Work to be completed: Go through the material and pull out every line with the string "Request" in it.

Source records:
>>
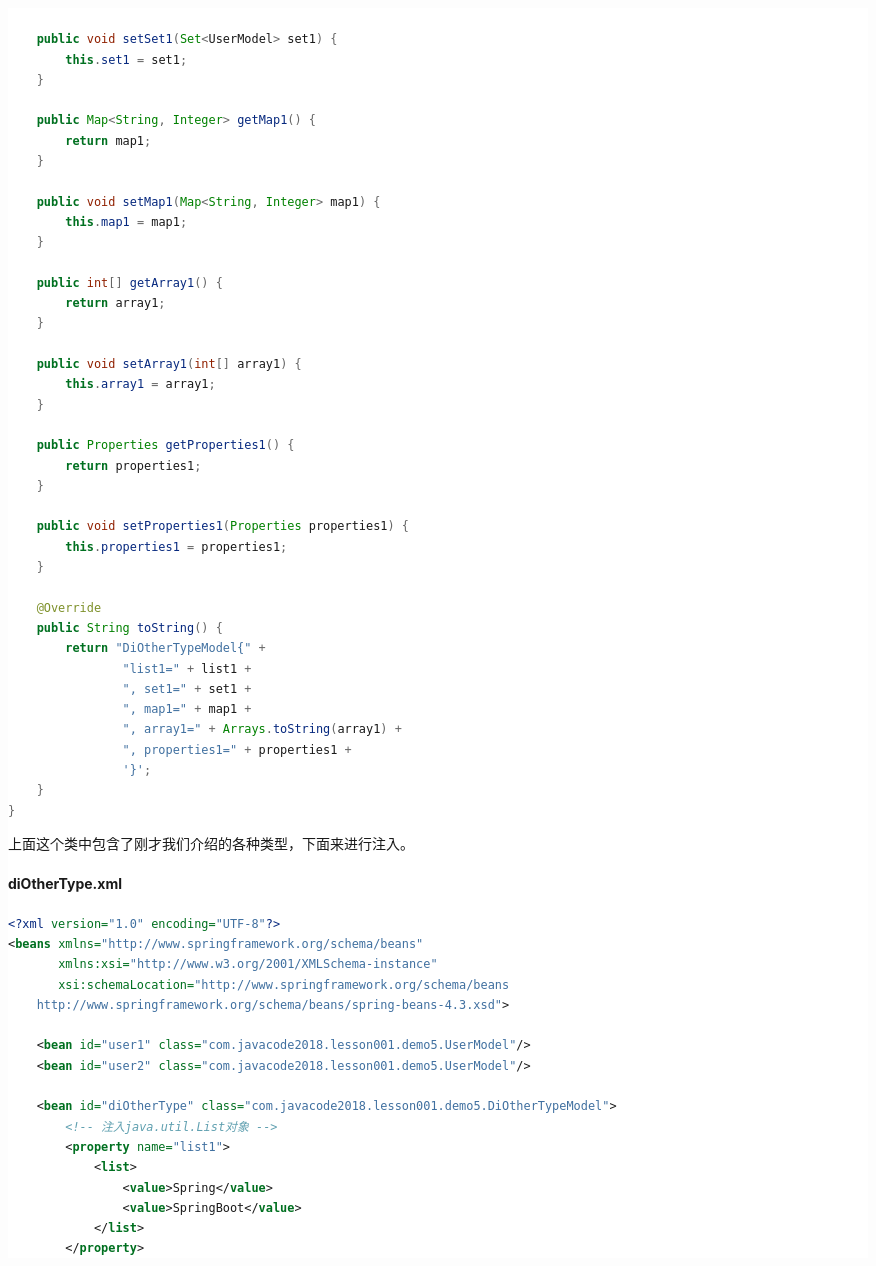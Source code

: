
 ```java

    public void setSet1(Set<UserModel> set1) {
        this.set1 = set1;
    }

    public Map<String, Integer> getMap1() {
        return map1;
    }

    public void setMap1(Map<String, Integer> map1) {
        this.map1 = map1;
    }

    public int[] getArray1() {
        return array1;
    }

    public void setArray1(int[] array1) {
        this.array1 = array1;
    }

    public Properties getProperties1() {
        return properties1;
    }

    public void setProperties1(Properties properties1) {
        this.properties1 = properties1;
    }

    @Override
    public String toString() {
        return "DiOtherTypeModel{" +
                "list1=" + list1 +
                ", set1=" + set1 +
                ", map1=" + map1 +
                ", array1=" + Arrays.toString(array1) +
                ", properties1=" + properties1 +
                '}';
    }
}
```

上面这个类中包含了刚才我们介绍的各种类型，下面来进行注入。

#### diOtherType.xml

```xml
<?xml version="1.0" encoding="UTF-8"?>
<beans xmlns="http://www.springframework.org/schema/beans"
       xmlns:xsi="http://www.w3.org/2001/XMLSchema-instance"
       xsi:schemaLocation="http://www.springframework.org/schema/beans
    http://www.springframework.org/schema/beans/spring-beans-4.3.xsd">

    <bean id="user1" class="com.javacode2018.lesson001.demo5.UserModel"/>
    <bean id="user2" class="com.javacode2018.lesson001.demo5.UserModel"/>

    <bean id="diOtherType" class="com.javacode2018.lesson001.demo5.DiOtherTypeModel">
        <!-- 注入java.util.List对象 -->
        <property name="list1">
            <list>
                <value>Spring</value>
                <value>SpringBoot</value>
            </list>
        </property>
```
<<
>>
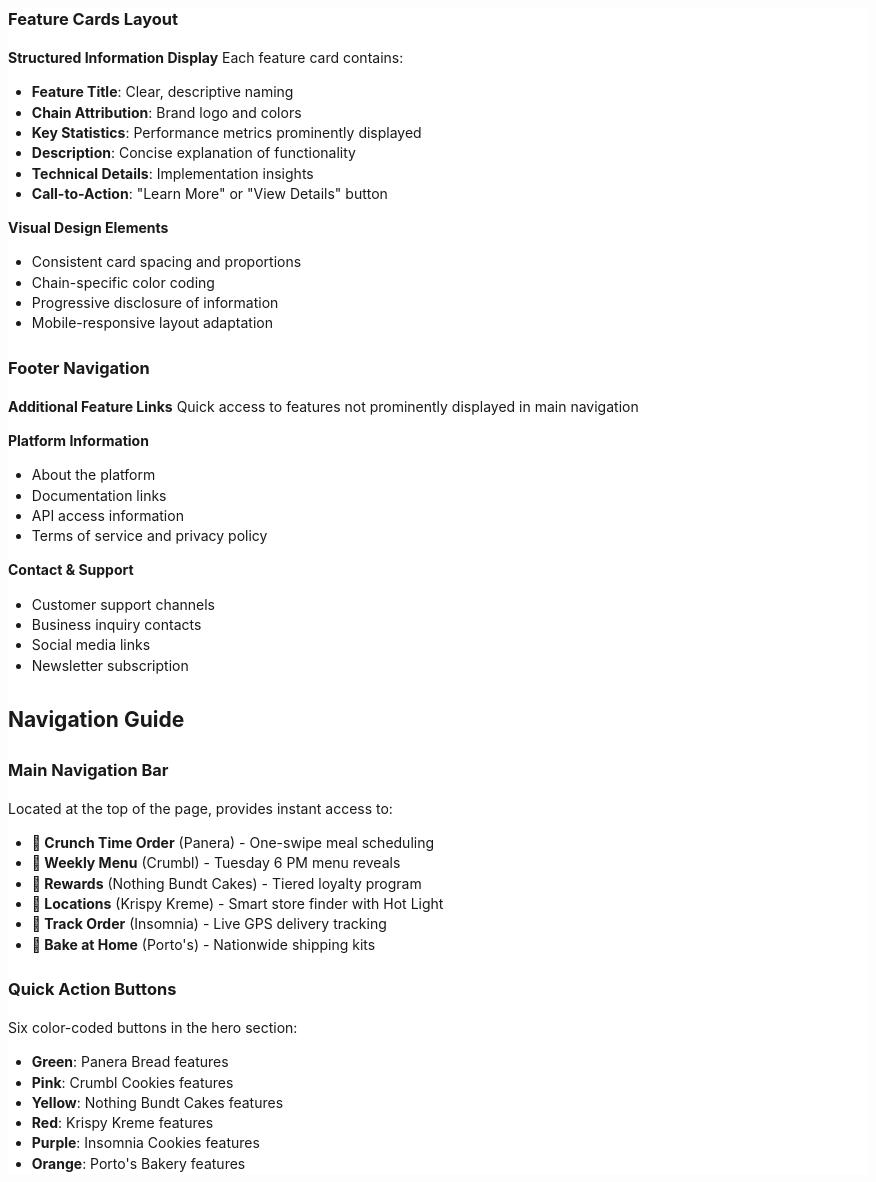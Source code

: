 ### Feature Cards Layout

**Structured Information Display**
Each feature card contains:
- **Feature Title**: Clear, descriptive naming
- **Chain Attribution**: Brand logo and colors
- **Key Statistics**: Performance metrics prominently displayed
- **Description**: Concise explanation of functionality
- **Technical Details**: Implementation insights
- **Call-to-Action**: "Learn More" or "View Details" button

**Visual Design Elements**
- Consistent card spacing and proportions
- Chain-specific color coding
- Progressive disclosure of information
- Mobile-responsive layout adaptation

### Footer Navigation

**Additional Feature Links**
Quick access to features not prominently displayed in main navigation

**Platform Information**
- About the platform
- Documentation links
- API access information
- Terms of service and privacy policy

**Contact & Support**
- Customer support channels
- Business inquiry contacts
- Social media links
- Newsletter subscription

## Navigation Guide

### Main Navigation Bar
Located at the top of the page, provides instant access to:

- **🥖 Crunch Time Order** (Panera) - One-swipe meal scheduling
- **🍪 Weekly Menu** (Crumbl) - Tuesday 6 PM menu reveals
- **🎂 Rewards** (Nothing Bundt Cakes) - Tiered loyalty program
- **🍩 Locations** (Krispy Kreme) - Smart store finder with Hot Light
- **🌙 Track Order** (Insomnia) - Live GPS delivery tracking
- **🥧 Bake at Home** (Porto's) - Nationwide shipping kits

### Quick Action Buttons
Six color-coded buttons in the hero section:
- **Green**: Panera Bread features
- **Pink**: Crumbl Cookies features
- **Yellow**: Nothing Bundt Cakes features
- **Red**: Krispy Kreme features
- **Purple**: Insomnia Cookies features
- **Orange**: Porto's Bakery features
<<
>>
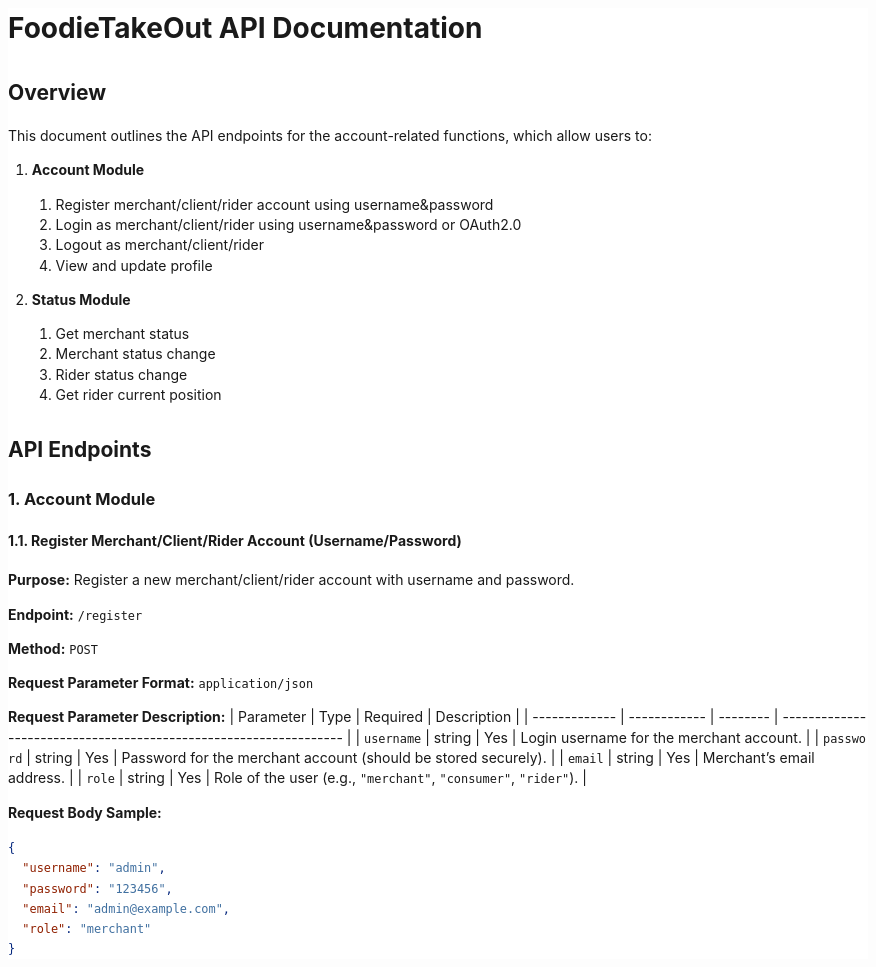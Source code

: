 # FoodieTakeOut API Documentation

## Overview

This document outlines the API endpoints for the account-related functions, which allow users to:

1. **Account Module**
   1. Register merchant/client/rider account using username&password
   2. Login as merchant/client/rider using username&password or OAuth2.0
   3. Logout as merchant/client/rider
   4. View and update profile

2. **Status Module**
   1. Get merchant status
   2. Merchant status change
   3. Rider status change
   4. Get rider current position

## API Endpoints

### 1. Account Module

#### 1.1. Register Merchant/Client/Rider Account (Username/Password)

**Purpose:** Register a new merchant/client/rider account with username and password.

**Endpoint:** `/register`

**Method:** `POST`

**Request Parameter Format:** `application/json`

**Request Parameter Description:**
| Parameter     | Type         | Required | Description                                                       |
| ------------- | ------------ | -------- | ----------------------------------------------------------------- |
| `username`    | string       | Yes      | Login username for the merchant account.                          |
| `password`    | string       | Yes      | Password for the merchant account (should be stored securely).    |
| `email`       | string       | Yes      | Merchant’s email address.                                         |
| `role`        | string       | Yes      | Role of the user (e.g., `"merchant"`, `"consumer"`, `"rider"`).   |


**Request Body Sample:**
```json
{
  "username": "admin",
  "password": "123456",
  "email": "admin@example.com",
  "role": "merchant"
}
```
<<
Response for this exercise:
**Request Parameter Format:** `application/json`
**Request Parameter Description:**
**Request Body Sample:**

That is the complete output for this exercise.